The scent of the elder bushes, the sporting prints in the hall,
The croquet matches in summer, the handshake, the cough, the kiss,

There is always a wicked secret, a private reason for this.

We silently read the poem a couple of times before we went though it as a class, but it didn’t take long before Mrs. Rust began to ask me some very odd questions.

‘What kind of secret story might be “delicious”, Chip?’

‘Why do you think it’s the lady who dances and the man who drinks, Chip? Wouldn’t it have been a better secret if it were the other way around? Why might a man want to keep it a secret that he likes to dance?’

‘Do men always have a wicked secret, Chip?’

After half an hour of this, it had all became a bit embarrassing and I’m sure the rest of the class were beginning to suspect that some hidden meaning lay behind all these innuendos.

In the end I could take it no longer when she asked: ‘Do you think men keep secrets because they’re ashamed, Chip?’

‘Ashamed?’ I answered. ‘Ashamed! There’s no shame!’

And with that I jumped up on the desk.

It was quite a sight to see. Even with a bad back, I began to grind my hips as I started my world famous inverted thong strip.

‘Is there anything to feel shameful when you’ve got a body like this?’ I asked as I began my routine by revealing my magnificent torso. ‘Is there anything to be shamed about when you’re Chip Dale, Bangor’s most famous Thonglateer Extraordinaire?’ And with that I did my patented hip thrust that usually drives the ladies crazy.

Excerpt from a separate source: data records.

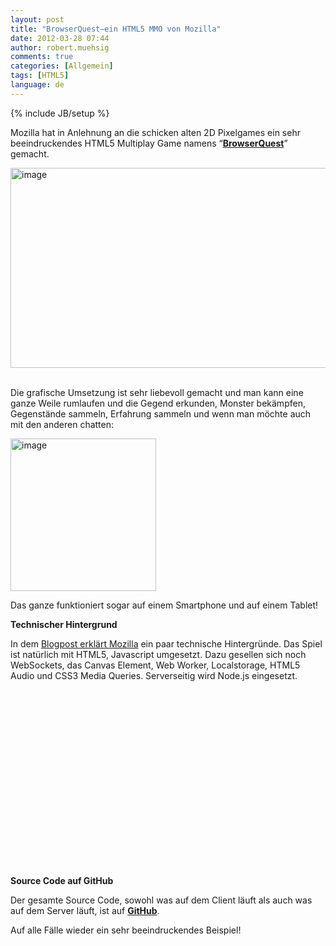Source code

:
 ```yaml
---
layout: post
title: "BrowserQuest–ein HTML5 MMO von Mozilla"
date: 2012-03-28 07:44
author: robert.muehsig
comments: true
categories: [Allgemein]
tags: [HTML5]
language: de
---
```

{% include JB/setup %}
<p>Mozilla hat in Anlehnung an die schicken alten 2D Pixelgames ein sehr beeindruckendes HTML5 Multiplay Game namens “<a href="http://browserquest.mozilla.org"><strong>BrowserQuest</strong></a>” gemacht. </p> <p><a href="http://browserquest.mozilla.org"><img style="background-image: none; border-bottom: 0px; border-left: 0px; padding-left: 0px; padding-right: 0px; display: inline; border-top: 0px; border-right: 0px; padding-top: 0px" title="image" border="0" alt="image" src="{{BASE_PATH}}/assets/wp-images-de/image1480.png" width="602" height="320"></a>&nbsp;</p> <p>Die grafische Umsetzung ist sehr liebevoll gemacht und man kann eine ganze Weile rumlaufen und die Gegend erkunden, Monster bekämpfen, Gegenstände sammeln, Erfahrung sammeln und wenn man möchte auch mit den anderen chatten:</p> <p><a href="{{BASE_PATH}}/assets/wp-images-de/image1481.png"><img style="background-image: none; border-bottom: 0px; border-left: 0px; padding-left: 0px; padding-right: 0px; display: inline; border-top: 0px; border-right: 0px; padding-top: 0px" title="image" border="0" alt="image" src="{{BASE_PATH}}/assets/wp-images-de/image_thumb652.png" width="233" height="244"></a></p> <p>Das ganze funktioniert sogar auf einem Smartphone und auf einem Tablet! </p> <p><strong>Technischer Hintergrund</strong></p> <p>In dem <a href="http://hacks.mozilla.org/2012/03/browserquest/">Blogpost erklärt Mozilla</a> ein paar technische Hintergründe. Das Spiel ist natürlich mit HTML5, Javascript umgesetzt. Dazu gesellen sich noch WebSockets, das Canvas Element, Web Worker, Localstorage, HTML5 Audio und CSS3 Media Queries. Serverseitig wird Node.js eingesetzt.</p> <div style="padding-bottom: 0px; margin: 0px; padding-left: 0px; padding-right: 0px; display: inline; float: none; padding-top: 0px" id="scid:5737277B-5D6D-4f48-ABFC-DD9C333F4C5D:9c254ab5-47ee-45d5-8fee-4620a2a6af63" class="wlWriterEditableSmartContent"><div><object width="448" height="252"><param name="movie" value="http://www.youtube.com/v/kYcNJQ3Y6Sg?hl=en&amp;hd=1"></param><embed src="http://www.youtube.com/v/kYcNJQ3Y6Sg?hl=en&amp;hd=1" type="application/x-shockwave-flash" width="448" height="252"></embed></object></div></div> <p>&nbsp;</p> <p><strong>Source Code auf GitHub</strong></p> <p>Der gesamte Source Code, sowohl was auf dem Client läuft als auch was auf dem Server läuft, ist auf <a href="https://github.com/mozilla/BrowserQuest"><strong>GitHub</strong></a>.</p> <p>Auf alle Fälle wieder ein sehr beeindruckendes Beispiel!</p>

Of course, I didn’t give them the full strip. There were women in that room who were there to read Jane Austen, but I was down to my underwear when Mrs. Rust brought the class to order.

‘Thank you for setting us straight, Chip,’ said Mrs. Rust with a knowing smile on her face.

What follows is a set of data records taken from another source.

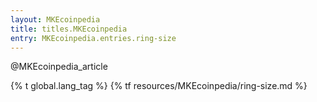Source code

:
 ```yaml
---
layout: MKEcoinpedia
title: titles.MKEcoinpedia
entry: MKEcoinpedia.entries.ring-size
---
```


@MKEcoinpedia_article

{% t global.lang_tag %}
{% tf resources/MKEcoinpedia/ring-size.md %}
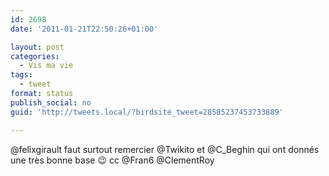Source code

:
 ```yaml
---
id: 2698
date: '2011-01-21T22:50:26+01:00'

layout: post
categories:
  - Vis ma vie
tags:
  - tweet
format: status
publish_social: no
guid: 'http://tweets.local/?birdsite_tweet=28585237453733889'

---
```


@felixgirault faut surtout remercier @Twikito et @C\_Beghin qui ont donnés une très bonne base 😉 cc @Fran6 @ClementRoy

The class roared their disapproval as my impromptu performance came to an end and I settled myself back in my chair, suddenly feeling like I was Mrs. Rust’s star pupil.

‘You never struck me as a man who understands toes,’ Mrs. Rust explained as she waited for the room to fall silent. ‘Not with hips are as lean as a Shakespearean sonnet and thighs with all the meaty presence of a novel by Sir Walter Scott.’ And with that she opened her book of poems. ‘Now, Chip, what can you tell me something about this poem’s rhyme scheme?’